À une vision patrimoniale à courte vue s’ajoute donc une véritable débâcle technique.

Sur cette photo de la campagne de peinture en 2023 : on voit le développement de la rouille.
Le grattage a fait apparaître par endroit la couleur principale initiale : le rouge de Venise
nouvelle peinture sur les côtés, avec au milieu, peinture précédente plus claire. La peinture plus sombre atténue les éclairages et colorisations. Aucune de ces deux teintes n’a de légitimité historique

La tour Eiffel, contrairement à ce qu’on pourrait imaginer, n’est pas classée « monument historique ». Elle est seulement inscrite à l’inventaire supplémentaire. Ceci traduit le manque de compréhension et d’intérêt que lui portent les autorités patrimoniales et municipales.

De toute évidence, il convient de la classer monument historique dès que possible.

De même, le quadrilatère du Champ-de-Mars qui lui sert d’écrin est l’ensemble le plus brillant et le plus cohérent de la Belle Époque en France. Il fait partie du périmètre UNESCO Rives de Seine. Par ailleurs, le jardin est un espace vert classé. Cependant, au regard de la réglementation française, très peu d’immeubles sont classés. Autrement dit, l’ensemble monumental exceptionnel qui entoure la Dame de fer n’est, en pratique, pas protégé. Il conviendrait de s’orienter vers la création d’un secteur sauvegardé (PSMV), conformément à la demande des associations.

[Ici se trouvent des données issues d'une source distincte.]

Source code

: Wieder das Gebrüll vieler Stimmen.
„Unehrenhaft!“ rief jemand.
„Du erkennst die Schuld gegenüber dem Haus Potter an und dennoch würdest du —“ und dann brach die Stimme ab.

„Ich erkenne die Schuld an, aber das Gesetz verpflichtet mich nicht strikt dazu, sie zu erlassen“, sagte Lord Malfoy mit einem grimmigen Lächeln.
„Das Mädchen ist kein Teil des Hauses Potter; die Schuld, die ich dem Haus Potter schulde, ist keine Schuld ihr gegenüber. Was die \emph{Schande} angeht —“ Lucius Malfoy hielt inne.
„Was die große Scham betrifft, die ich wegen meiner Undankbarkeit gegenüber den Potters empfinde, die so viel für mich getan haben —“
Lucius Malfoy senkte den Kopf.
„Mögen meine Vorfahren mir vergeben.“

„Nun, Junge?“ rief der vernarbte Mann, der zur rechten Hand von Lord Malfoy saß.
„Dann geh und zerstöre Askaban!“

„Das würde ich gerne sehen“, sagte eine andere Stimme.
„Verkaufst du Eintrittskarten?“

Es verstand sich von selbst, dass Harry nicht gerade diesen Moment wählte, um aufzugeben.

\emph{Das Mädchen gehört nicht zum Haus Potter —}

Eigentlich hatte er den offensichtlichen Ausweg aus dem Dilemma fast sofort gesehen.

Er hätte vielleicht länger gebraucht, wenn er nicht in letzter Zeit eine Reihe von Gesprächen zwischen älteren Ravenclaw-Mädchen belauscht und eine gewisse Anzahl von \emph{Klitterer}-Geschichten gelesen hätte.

La tour Eiffel, appauvrie et fragilisée par une longue dérive, mérite d’être reprise en main de façon cohérente. Pour cela, quatre axes de travail pourraient être utilement pris en compte :

  1. Régler sérieusement les problèmes techniques d’entretien, de peinture et de lutte contre la rouille.
  2. Améliorer les abords de la tour en rendant accessibles au public les jardins anglo-chinois, en limitant l’enceinte de sécurité à ce qui est réellement nécessaire et en débarrassant le site de tout ce qui l’encombre et l’enlaidit.
  3. Classer la tour en monument historique et ouvrir l’étude d’un PSMV pour le quadrilatère du Champ-de-Mars
  4. Étudier l’opportunité d’une restauration de la tour en se rapprochant le plus possible de l’œuvre de Sauvestre, seule légitime. Il conviendrait de restituer notamment les décors du premier étage et la polychromie centrée sur le rouge de Venise.